Barker was the 1992–1993 president of the American Political Science Association (ASPA). He was the second Black president of the association; the first, 40 years before, had been Ralph Bunche. Barker's work while president focused in part on the systemic challenges faced by Black Americans in trying to participate in the political system. Taking a systemic approach to political analysis was a staple of Barker's research, and was a natural cornerstone of his leadership of the ASPA. The opening of his presidential address in 1993 called for understanding the advancements and hurdles faced by Black Americans through a systemic perspective, highlighting an area of work he focused on while serving as the head of the ASPA. In it Barker discusses the limits of political participation due to both obstacles for their involvement and a system structured to disproportionately harm them, saying, with greater participation having the reverse effect of favored policies becoming weaker. Providing a historical review, Barker analyzes the shift from a legal based movement led by the NAACP to a mobilization protest movement heralded by Martin Luther King Jr., which worked to achieve somewhat different goals within a larger movement.
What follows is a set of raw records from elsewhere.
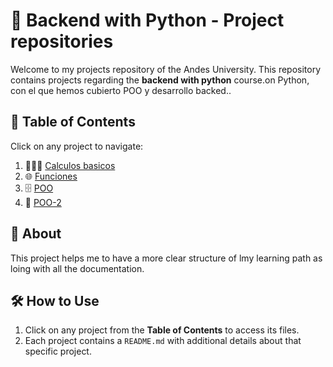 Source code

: # 📂 Backend with Python - Project repositories

Welcome to my projects repository of the Andes University. This repository contains projects regarding the **backend with python** course.on Python, con el que hemos cubierto POO y desarrollo backed..

## 📌 Table of Contents
Click on any project to navigate:

1. 👨🏻‍💻 [Calculos basicos](./Project1/)
2. 🌐 [Funciones](./Project2/)
3. 🗄️ [POO](./Project3/)
4. 🔢 [POO-2](./Project4/)

## 📜 About
This project helps me to have a more clear structure of lmy learning path as loing with all the documentation.

## 🛠️ How to Use
1. Click on any project from the **Table of Contents** to access its files.
2. Each project contains a `README.md` with additional details about that specific project.
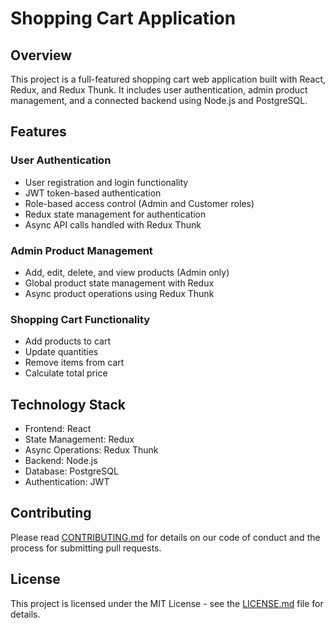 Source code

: 
# Shopping Cart Application

## Overview

This project is a full-featured shopping cart web application built with React, Redux, and Redux Thunk. It includes user authentication, admin product management, and a connected backend using Node.js and PostgreSQL.

## Features

### User Authentication
- User registration and login functionality
- JWT token-based authentication
- Role-based access control (Admin and Customer roles)
- Redux state management for authentication
- Async API calls handled with Redux Thunk

### Admin Product Management
- Add, edit, delete, and view products (Admin only)
- Global product state management with Redux
- Async product operations using Redux Thunk

### Shopping Cart Functionality
- Add products to cart
- Update quantities
- Remove items from cart
- Calculate total price

## Technology Stack

- Frontend: React
- State Management: Redux
- Async Operations: Redux Thunk
- Backend: Node.js
- Database: PostgreSQL
- Authentication: JWT


## Contributing

Please read [CONTRIBUTING.md](CONTRIBUTING.md) for details on our code of conduct and the process for submitting pull requests.

## License

This project is licensed under the MIT License - see the [LICENSE.md](LICENSE.md) file for details.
In addition to his review of Black political participation and the systemic challenges that have stymied progress, Barker uses his speech as a call to action for political scientists to recognize their own role in overlooking role in shaping systemic problems, and work to truly analyze volatile topics such as race. Elite institutions and tenured professors both possess privileges in the ability to inform and legitamize opinions in political discussions, and their perch from with they can offer important and fresh research. Finally, Barker also highlights the need for more Black academics to expand the perspectives considered, and laments the lack of many Black academics who could speak on topics of grave importance, even noting the high volume of requests he would receive to speak on panels or participate in interviews.

He was also the 1984 president of the Midwest Political Science Association (MPSA). The MPSA established an annual award in Barker's honor, recognizing exemplary papers on the topic of race or ethnicity and politics. Barker was the founding editor of the National Review of Black Politics (then the National Political Science Review), a journal of the National Conference of Black Political Scientists.

===Research===
Barker's new perspective on political science was clear in his PhD thesis on the Tideland Oil Controversy and the ensuing court battle. It was significant for arguing that the Supreme Court also played a role as a policymaker, a belief that would undergird his research throughout his career. This was an area of research that Barker explored along with C. Herman Pritchett and Robert Dahl, and would further explore in later publications. In 1967 Barker would publish "Third Parties in Litigation: A Systemic View of the Judicial Function" which further argued that the judicial system played an important role in policy that should be considered in relation to the other branches. The article also touched on the role of amicus curiae (or "friend of the court" briefs); along with the legal work conducted by the NAACP throughout the Civil Rights Movement, a topic that would appear in his presidential address.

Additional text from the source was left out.